## EXERCISE DETAILS
Go line by line through the listing below and copy those that hold "button".

________________________________________

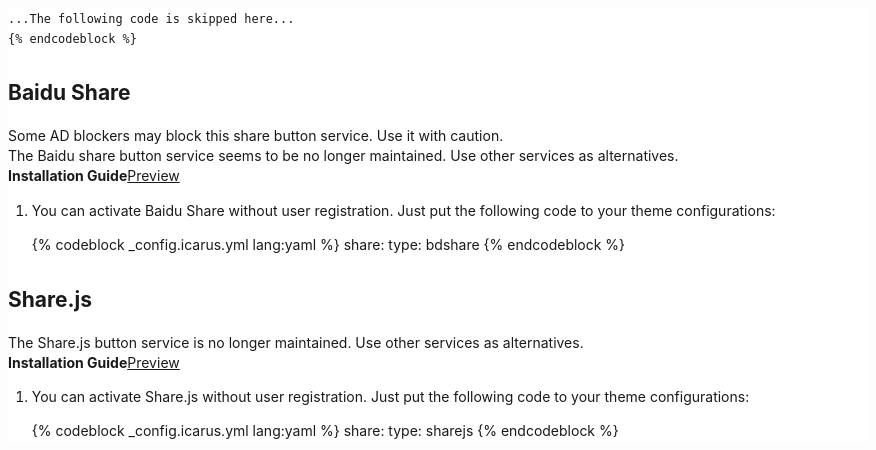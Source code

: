     ...The following code is skipped here...
    {% endcodeblock %}


## Baidu Share

<article class="message message-immersive is-danger">
<div class="message-body">
<i class="fas fa-exclamation-triangle mr-2"></i>Some AD blockers may block this share button service.
Use it with caution.
</div>
</article>

<article class="message message-immersive is-danger">
<div class="message-body">
<i class="fas fa-exclamation-triangle mr-2"></i>The Baidu share button service seems to be no longer maintained.
Use other services as alternatives.
</div>
</article>

<div>
<strong>Installation Guide</strong><a class="tag is-success ml-2" href="{% post_path demo/share/BaiduShare %}">Preview</a>
</div>

1. You can activate Baidu Share without user registration.
   Just put the following code to your theme configurations:

    {% codeblock _config.icarus.yml lang:yaml %}
    share:
        type: bdshare
    {% endcodeblock %}


## Share.js

<article class="message message-immersive is-danger">
<div class="message-body">
<i class="fas fa-exclamation-triangle mr-2"></i>The Share.js button service is no longer maintained.
Use other services as alternatives.
</div>
</article>

<div>
<strong>Installation Guide</strong><a class="tag is-success ml-2" href="{% post_path demo/share/Sharejs %}">Preview</a>
</div>

1. You can activate Share.js without user registration.
   Just put the following code to your theme configurations:

    {% codeblock _config.icarus.yml lang:yaml %}
    share:
        type: sharejs
    {% endcodeblock %}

________________________________________

## ANSWER SECTION
<i class="fas fa-exclamation-triangle mr-2"></i>Some AD blockers may block this share button service.
<i class="fas fa-exclamation-triangle mr-2"></i>The Baidu share button service seems to be no longer maintained.
<i class="fas fa-exclamation-triangle mr-2"></i>The Share.js button service is no longer maintained.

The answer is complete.